Task prompt - Would you please set down the data again exactly as given, excluding the pictures?

Supplied data -

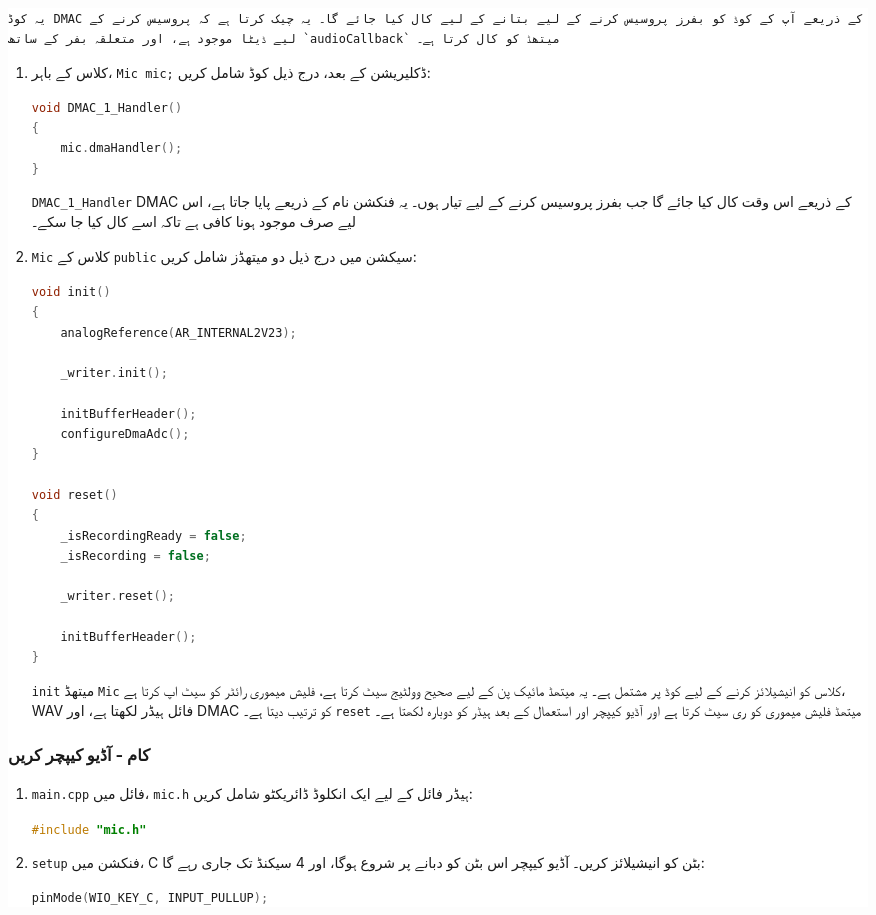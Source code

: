     یہ کوڈ DMAC کے ذریعے آپ کے کوڈ کو بفرز پروسیس کرنے کے لیے بتانے کے لیے کال کیا جائے گا۔ یہ چیک کرتا ہے کہ پروسیس کرنے کے لیے ڈیٹا موجود ہے، اور متعلقہ بفر کے ساتھ `audioCallback` میتھڈ کو کال کرتا ہے۔

1. کلاس کے باہر، `Mic mic;` ڈکلیریشن کے بعد، درج ذیل کوڈ شامل کریں:

    ```cpp
    void DMAC_1_Handler()
    {
        mic.dmaHandler();
    }
    ```

    `DMAC_1_Handler` DMAC کے ذریعے اس وقت کال کیا جائے گا جب بفرز پروسیس کرنے کے لیے تیار ہوں۔ یہ فنکشن نام کے ذریعے پایا جاتا ہے، اس لیے صرف موجود ہونا کافی ہے تاکہ اسے کال کیا جا سکے۔

1. `Mic` کلاس کے `public` سیکشن میں درج ذیل دو میتھڈز شامل کریں:

    ```cpp
    void init()
    {
        analogReference(AR_INTERNAL2V23);

        _writer.init();

        initBufferHeader();
        configureDmaAdc();
    }

    void reset()
    {
        _isRecordingReady = false;
        _isRecording = false;

        _writer.reset();

        initBufferHeader();
    }
    ```

    `init` میتھڈ `Mic` کلاس کو انیشیلائز کرنے کے لیے کوڈ پر مشتمل ہے۔ یہ میتھڈ مائیک پن کے لیے صحیح وولٹیج سیٹ کرتا ہے، فلیش میموری رائٹر کو سیٹ اپ کرتا ہے، WAV فائل ہیڈر لکھتا ہے، اور DMAC کو ترتیب دیتا ہے۔ `reset` میتھڈ فلیش میموری کو ری سیٹ کرتا ہے اور آڈیو کیپچر اور استعمال کے بعد ہیڈر کو دوبارہ لکھتا ہے۔

### کام - آڈیو کیپچر کریں

1. `main.cpp` فائل میں، `mic.h` ہیڈر فائل کے لیے ایک انکلوڈ ڈائریکٹو شامل کریں:

    ```cpp
    #include "mic.h"
    ```

1. `setup` فنکشن میں، C بٹن کو انیشیلائز کریں۔ آڈیو کیپچر اس بٹن کو دبانے پر شروع ہوگا، اور 4 سیکنڈ تک جاری رہے گا:

    ```cpp
    pinMode(WIO_KEY_C, INPUT_PULLUP);
    ```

Exercise solution -
Source code

:     یہ کوڈ DMAC کے ذریعے آپ کے کوڈ کو بفرز پروسیس کرنے کے لیے بتانے کے لیے کال کیا جائے گا۔ یہ چیک کرتا ہے کہ پروسیس کرنے کے لیے ڈیٹا موجود ہے، اور متعلقہ بفر کے ساتھ `audioCallback` میتھڈ کو کال کرتا ہے۔

1. کلاس کے باہر، `Mic mic;` ڈکلیریشن کے بعد، درج ذیل کوڈ شامل کریں:

    ```cpp
    void DMAC_1_Handler()
    {
        mic.dmaHandler();
    }
    ```

    `DMAC_1_Handler` DMAC کے ذریعے اس وقت کال کیا جائے گا جب بفرز پروسیس کرنے کے لیے تیار ہوں۔ یہ فنکشن نام کے ذریعے پایا جاتا ہے، اس لیے صرف موجود ہونا کافی ہے تاکہ اسے کال کیا جا سکے۔

1. `Mic` کلاس کے `public` سیکشن میں درج ذیل دو میتھڈز شامل کریں:

    ```cpp
    void init()
    {
        analogReference(AR_INTERNAL2V23);

        _writer.init();

        initBufferHeader();
        configureDmaAdc();
    }

    void reset()
    {
        _isRecordingReady = false;
        _isRecording = false;

        _writer.reset();

        initBufferHeader();
    }
    ```

    `init` میتھڈ `Mic` کلاس کو انیشیلائز کرنے کے لیے کوڈ پر مشتمل ہے۔ یہ میتھڈ مائیک پن کے لیے صحیح وولٹیج سیٹ کرتا ہے، فلیش میموری رائٹر کو سیٹ اپ کرتا ہے، WAV فائل ہیڈر لکھتا ہے، اور DMAC کو ترتیب دیتا ہے۔ `reset` میتھڈ فلیش میموری کو ری سیٹ کرتا ہے اور آڈیو کیپچر اور استعمال کے بعد ہیڈر کو دوبارہ لکھتا ہے۔

### کام - آڈیو کیپچر کریں

1. `main.cpp` فائل میں، `mic.h` ہیڈر فائل کے لیے ایک انکلوڈ ڈائریکٹو شامل کریں:

    ```cpp
    #include "mic.h"
    ```

1. `setup` فنکشن میں، C بٹن کو انیشیلائز کریں۔ آڈیو کیپچر اس بٹن کو دبانے پر شروع ہوگا، اور 4 سیکنڈ تک جاری رہے گا:

    ```cpp
    pinMode(WIO_KEY_C, INPUT_PULLUP);
    ```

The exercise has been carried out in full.